[Items listed in a dataset]
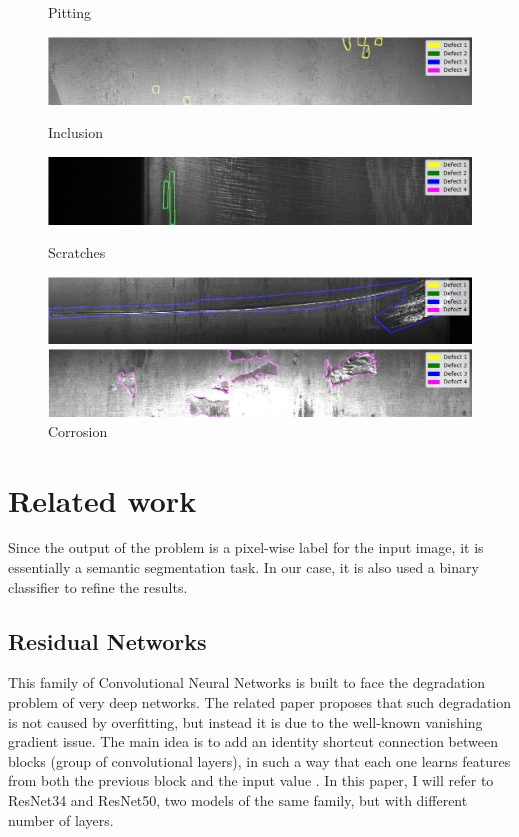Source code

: \documentclass[10pt,twocolumn,letterpaper]{article}
\begin{document}
   \begin{figure}[h]
      \centering
      \caption{Pitting} \label{fig:defect1}
      \includegraphics[scale=0.3]{Img_Defect1}
      \caption{Inclusion} \label{fig:defect2}
      \includegraphics[scale=0.3]{Img_Defect2}
      \caption{Scratches} \label{fig:defect3}
      \includegraphics[scale=0.3]{Img_Defect3}
      \caption{Corrosion} \label{fig:defect4}
      \includegraphics[scale=0.3]{Img_Defect4}
   \end{figure}


\section{Related work}
   Since the output of the problem is a pixel-wise label for the input image, it is essentially a semantic segmentation task. In our case, it is also used a binary classifier to refine the results.
   \subsection{Residual Networks} 
      This family of Convolutional Neural Networks is built to face the degradation problem of very deep networks. The related paper proposes that such degradation is not caused by overfitting, but instead it is due to the well-known vanishing gradient issue. The main idea is to add an identity shortcut connection between blocks (group of convolutional layers), in such a way that each one learns features from both the previous block and the input value \cite{resnet}.
      In this paper, I will refer to ResNet34 and ResNet50, two models of the same family, but with different number of layers.
\end{document}
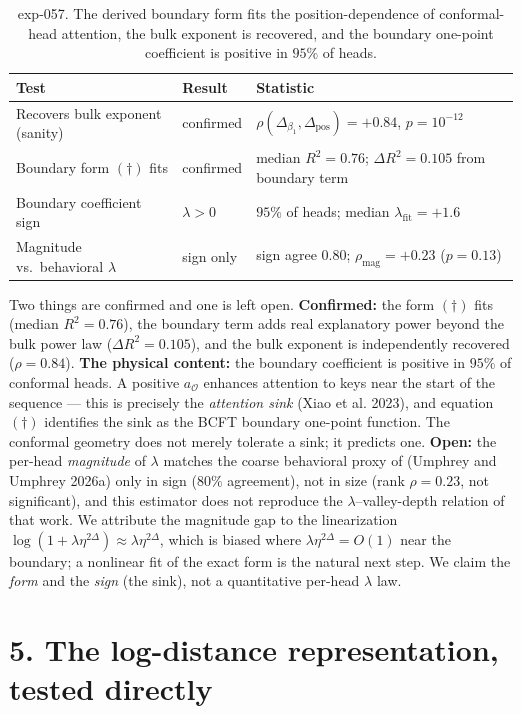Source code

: \begin{table}[H]
\centering
\begin{tabular}{lll}
\toprule
Test & Result & Statistic \\
\midrule
Recovers bulk exponent (sanity) & confirmed & $\rho(\Delta_{\beta_1},\Delta_{\text{pos}}) = +0.84$, $p=10^{-12}$ \\
Boundary form $(\dagger)$ fits & confirmed & median $R^2 = 0.76$; $\Delta R^2 = 0.105$ from boundary term \\
Boundary coefficient sign & $\lambda > 0$ & $95\%$ of heads; median $\lambda_{\text{fit}} = +1.6$ \\
Magnitude vs.\ behavioral $\lambda$ & sign only & sign agree $0.80$; $\rho_{\text{mag}}=+0.23$ ($p=0.13$) \\
\bottomrule
\end{tabular}
\caption{exp-057. The derived boundary form fits the position-dependence
of conformal-head attention, the bulk exponent is recovered, and the
boundary one-point coefficient is positive in $95\%$ of heads.}
\end{table}

Two things are confirmed and one is left open. \textbf{Confirmed:} the
form \((\dagger)\) fits (median \(R^2 = 0.76\)), the boundary term adds
real explanatory power beyond the bulk power law
(\(\Delta R^2 = 0.105\)), and the bulk exponent is independently
recovered (\(\rho = 0.84\)). \textbf{The physical content:} the boundary
coefficient is positive in \(95\%\) of conformal heads. A positive
\(a_{\mathcal O}\) enhances attention to keys near the start of the
sequence --- this is precisely the \emph{attention sink} (Xiao et al.
2023), and equation \((\dagger)\) identifies the sink as the BCFT
boundary one-point function. The conformal geometry does not merely
tolerate a sink; it predicts one. \textbf{Open:} the per-head
\emph{magnitude} of \(\lambda\) matches the coarse behavioral proxy of
(Umphrey and Umphrey 2026a) only in sign (\(80\%\) agreement), not in
size (rank \(\rho = 0.23\), not significant), and this estimator does
not reproduce the \(\lambda\)--valley-depth relation of that work. We
attribute the magnitude gap to the linearization
\(\log(1+\lambda\eta^{2\Delta}) \approx \lambda\eta^{2\Delta}\), which
is biased where \(\lambda\eta^{2\Delta} = O(1)\) near the boundary; a
nonlinear fit of the exact form is the natural next step. We claim the
\emph{form} and the \emph{sign} (the sink), not a quantitative per-head
\(\lambda\) law.

\section{5. The log-distance representation, tested
directly}\label{the-log-distance-representation-tested-directly}

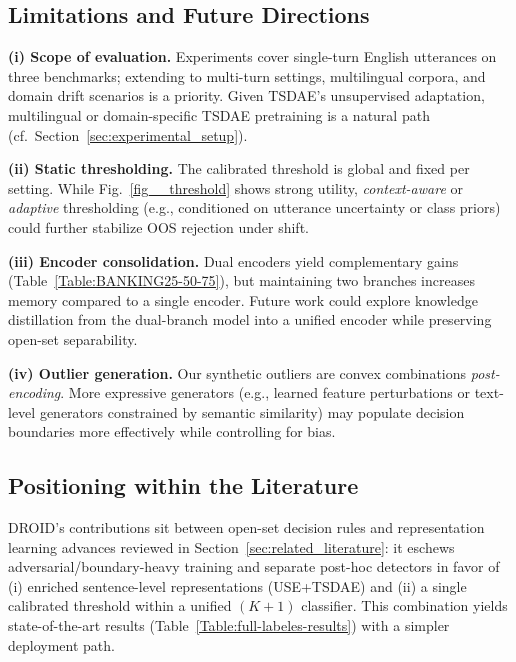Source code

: \documentclass[journal,letterpaper]{IEEEtran}
\begin{document}
\subsection{Limitations and Future Directions}
\textbf{(i) Scope of evaluation.} Experiments cover single-turn English utterances on three benchmarks; extending to multi-turn settings, multilingual corpora, and domain drift scenarios is a priority. Given TSDAE’s unsupervised adaptation, multilingual or domain-specific TSDAE pretraining is a natural path (cf.\ Section~\ref{sec:experimental_setup}).

\textbf{(ii) Static thresholding.} The calibrated threshold is global and fixed per setting. While Fig.~\ref{fig__threshold} shows strong utility, \emph{context-aware} or \emph{adaptive} thresholding (e.g., conditioned on utterance uncertainty or class priors) could further stabilize OOS rejection under shift.

\textbf{(iii) Encoder consolidation.} Dual encoders yield complementary gains (Table~\ref{Table:BANKING25-50-75}), but maintaining two branches increases memory compared to a single encoder. Future work could explore knowledge distillation from the dual-branch model into a unified encoder while preserving open-set separability.

\textbf{(iv) Outlier generation.} Our synthetic outliers are convex combinations \emph{post-encoding}. More expressive generators (e.g., learned feature perturbations or text-level generators constrained by semantic similarity) may populate decision boundaries more effectively while controlling for bias.

\subsection{Positioning within the Literature}
DROID’s contributions sit between open-set decision rules and representation learning advances reviewed in Section~\ref{sec:related_literature}: it eschews adversarial/boundary-heavy training \cite{Zhang_2021,DA-ADB_2023} and separate post-hoc detectors \cite{xu-etal-2021-unsupervised} in favor of (i) enriched sentence-level representations (USE+TSDAE) and (ii) a single calibrated threshold within a unified \((K{+}1)\) classifier. This combination yields state-of-the-art results (Table~\ref{Table:full-labeles-results}) with a simpler deployment path.
\end{document}
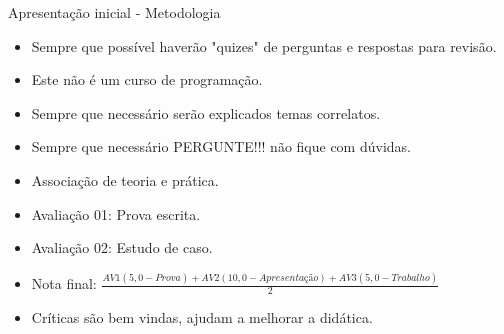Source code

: 
\begin{frame}{Apresentação inicial - Metodologia}
    \begin{itemize}
        \item Sempre que possível haverão "quizes" de perguntas e respostas para revisão.
        \item Este não é um curso de programação.
        \item Sempre que necessário serão explicados temas correlatos.
        \item Sempre que necessário PERGUNTE!!! não fique com dúvidas.
        \item Associação de teoria e prática.
        \item Avaliação 01: Prova escrita.
        \item Avaliação 02: Estudo de caso.
        \item Nota final: $\frac{AV1 (5,0 - Prova)  + AV2 (10,0 - Apresentação) + AV3 (5,0 - Trabalho)}{2}$
        \item Críticas são bem vindas, ajudam a melhorar a didática.
    \end{itemize}
\end{frame}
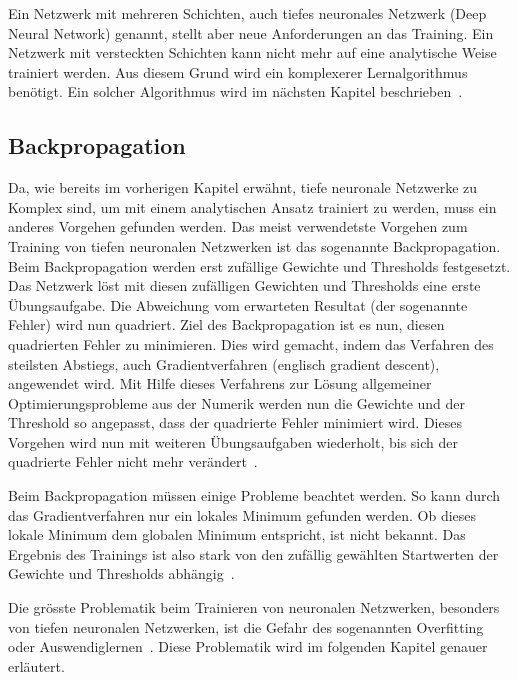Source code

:Ein Netzwerk mit mehreren Schichten, auch tiefes neuronales Netzwerk (Deep Neural Network) genannt, stellt aber neue Anforderungen an das Training. Ein Netzwerk mit versteckten Schichten kann nicht mehr auf eine analytische Weise trainiert werden. Aus diesem Grund wird ein komplexerer Lernalgorithmus benötigt. Ein solcher Algorithmus wird im nächsten Kapitel beschrieben~\autocite{Krogh2008}. 


\subsection{Backpropagation}
\label{chap:backpropagation}

Da, wie bereits im vorherigen Kapitel erwähnt, tiefe neuronale Netzwerke zu Komplex sind, um mit einem analytischen Ansatz trainiert zu werden, muss ein anderes Vorgehen gefunden werden. Das meist verwendetste Vorgehen zum Training von tiefen neuronalen Netzwerken ist das sogenannte Backpropagation. Beim Backpropagation werden erst zufällige Gewichte und Thresholds festgesetzt. Das Netzwerk löst mit diesen zufälligen Gewichten und Thresholds eine erste Übungsaufgabe. Die Abweichung vom erwarteten Resultat (der sogenannte Fehler) wird nun quadriert. Ziel des Backpropagation ist es nun, diesen quadrierten Fehler zu minimieren. Dies wird gemacht, indem das Verfahren des steilsten Abstiegs, auch Gradientverfahren (englisch gradient descent), angewendet wird. Mit Hilfe dieses Verfahrens zur Lösung allgemeiner Optimierungsprobleme aus der Numerik werden nun die Gewichte und der Threshold so angepasst, dass der quadrierte Fehler minimiert wird. Dieses Vorgehen wird nun mit weiteren Übungsaufgaben wiederholt, bis sich der quadrierte Fehler nicht mehr verändert~\autocite{Krogh2008}.

Beim Backpropagation müssen einige Probleme beachtet werden. So kann durch das Gradientverfahren nur ein lokales Minimum gefunden werden. Ob dieses lokale Minimum dem globalen Minimum entspricht, ist nicht bekannt. Das Ergebnis des Trainings ist also stark von den zufällig gewählten Startwerten der Gewichte und Thresholds abhängig~\autocite{Krogh2008}.

Die grösste Problematik beim Trainieren von neuronalen Netzwerken, besonders von tiefen neuronalen Netzwerken, ist die Gefahr des sogenannten Overfitting oder Auswendiglernen~\autocite{Krogh2008}. Diese Problematik wird im folgenden Kapitel genauer erläutert.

# PROBLEM DETAILS
From the data above, reproduce word for word the lines running from the line with "preserving open-set separability." to the line with "controlling for bias.", ends included.

# SOLUTION FOR THIS PROBLEM
\textbf{(iii) Encoder consolidation.} Dual encoders yield complementary gains (Table~\ref{Table:BANKING25-50-75}), but maintaining two branches increases memory compared to a single encoder. Future work could explore knowledge distillation from the dual-branch model into a unified encoder while preserving open-set separability.

\textbf{(iv) Outlier generation.} Our synthetic outliers are convex combinations \emph{post-encoding}. More expressive generators (e.g., learned feature perturbations or text-level generators constrained by semantic similarity) may populate decision boundaries more effectively while controlling for bias.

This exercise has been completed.